[Start of section]
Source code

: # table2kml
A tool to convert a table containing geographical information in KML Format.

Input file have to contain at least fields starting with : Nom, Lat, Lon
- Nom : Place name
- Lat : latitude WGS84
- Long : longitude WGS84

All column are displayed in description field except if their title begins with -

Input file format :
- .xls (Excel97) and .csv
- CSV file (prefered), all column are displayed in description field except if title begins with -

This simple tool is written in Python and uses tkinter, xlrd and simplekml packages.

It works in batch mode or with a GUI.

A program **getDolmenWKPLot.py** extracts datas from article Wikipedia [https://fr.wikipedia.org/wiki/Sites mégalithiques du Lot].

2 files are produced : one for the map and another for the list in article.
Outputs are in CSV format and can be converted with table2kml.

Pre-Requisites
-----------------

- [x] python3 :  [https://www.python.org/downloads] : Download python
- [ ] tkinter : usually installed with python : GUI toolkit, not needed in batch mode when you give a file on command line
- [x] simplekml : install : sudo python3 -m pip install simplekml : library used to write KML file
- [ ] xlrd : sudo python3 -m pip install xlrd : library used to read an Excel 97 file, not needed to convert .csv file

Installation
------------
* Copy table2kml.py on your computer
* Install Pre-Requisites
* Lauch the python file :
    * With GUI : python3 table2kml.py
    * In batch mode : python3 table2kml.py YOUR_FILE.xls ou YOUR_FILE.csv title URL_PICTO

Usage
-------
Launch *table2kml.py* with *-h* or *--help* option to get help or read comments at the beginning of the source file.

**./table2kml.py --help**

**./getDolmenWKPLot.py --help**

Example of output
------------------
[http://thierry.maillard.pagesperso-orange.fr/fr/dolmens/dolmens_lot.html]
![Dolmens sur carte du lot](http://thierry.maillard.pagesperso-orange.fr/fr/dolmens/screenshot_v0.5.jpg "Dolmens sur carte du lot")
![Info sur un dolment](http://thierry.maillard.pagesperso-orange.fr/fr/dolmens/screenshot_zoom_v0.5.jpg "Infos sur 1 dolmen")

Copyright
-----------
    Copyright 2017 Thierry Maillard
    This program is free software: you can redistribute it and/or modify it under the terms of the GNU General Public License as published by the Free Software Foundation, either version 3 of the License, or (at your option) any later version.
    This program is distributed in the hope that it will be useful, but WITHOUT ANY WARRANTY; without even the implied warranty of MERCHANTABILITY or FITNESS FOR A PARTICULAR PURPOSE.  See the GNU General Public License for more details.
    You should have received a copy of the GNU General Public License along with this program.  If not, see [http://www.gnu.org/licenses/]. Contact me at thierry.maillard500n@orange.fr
[End of section]
▶ _Prompt_
Could you reproduce all of the material above, exactly as it reads?

▶ _Answer for the task_
Source code

: # table2kml
A tool to convert a table containing geographical information in KML Format.

Input file have to contain at least fields starting with : Nom, Lat, Lon
- Nom : Place name
- Lat : latitude WGS84
- Long : longitude WGS84

All column are displayed in description field except if their title begins with -

Input file format :
- .xls (Excel97) and .csv
- CSV file (prefered), all column are displayed in description field except if title begins with -

This simple tool is written in Python and uses tkinter, xlrd and simplekml packages.

It works in batch mode or with a GUI.

A program **getDolmenWKPLot.py** extracts datas from article Wikipedia [https://fr.wikipedia.org/wiki/Sites mégalithiques du Lot].

2 files are produced : one for the map and another for the list in article.
Outputs are in CSV format and can be converted with table2kml.

Pre-Requisites
-----------------

- [x] python3 :  [https://www.python.org/downloads] : Download python
- [ ] tkinter : usually installed with python : GUI toolkit, not needed in batch mode when you give a file on command line
- [x] simplekml : install : sudo python3 -m pip install simplekml : library used to write KML file
- [ ] xlrd : sudo python3 -m pip install xlrd : library used to read an Excel 97 file, not needed to convert .csv file

Installation
------------
* Copy table2kml.py on your computer
* Install Pre-Requisites
* Lauch the python file :
    * With GUI : python3 table2kml.py
    * In batch mode : python3 table2kml.py YOUR_FILE.xls ou YOUR_FILE.csv title URL_PICTO

Usage
-------
Launch *table2kml.py* with *-h* or *--help* option to get help or read comments at the beginning of the source file.

**./table2kml.py --help**

**./getDolmenWKPLot.py --help**

Example of output
------------------
[http://thierry.maillard.pagesperso-orange.fr/fr/dolmens/dolmens_lot.html]
![Dolmens sur carte du lot](http://thierry.maillard.pagesperso-orange.fr/fr/dolmens/screenshot_v0.5.jpg "Dolmens sur carte du lot")
![Info sur un dolment](http://thierry.maillard.pagesperso-orange.fr/fr/dolmens/screenshot_zoom_v0.5.jpg "Infos sur 1 dolmen")

Copyright
-----------
    Copyright 2017 Thierry Maillard
    This program is free software: you can redistribute it and/or modify it under the terms of the GNU General Public License as published by the Free Software Foundation, either version 3 of the License, or (at your option) any later version.
    This program is distributed in the hope that it will be useful, but WITHOUT ANY WARRANTY; without even the implied warranty of MERCHANTABILITY or FITNESS FOR A PARTICULAR PURPOSE.  See the GNU General Public License for more details.
    You should have received a copy of the GNU General Public License along with this program.  If not, see [http://www.gnu.org/licenses/]. Contact me at thierry.maillard500n@orange.fr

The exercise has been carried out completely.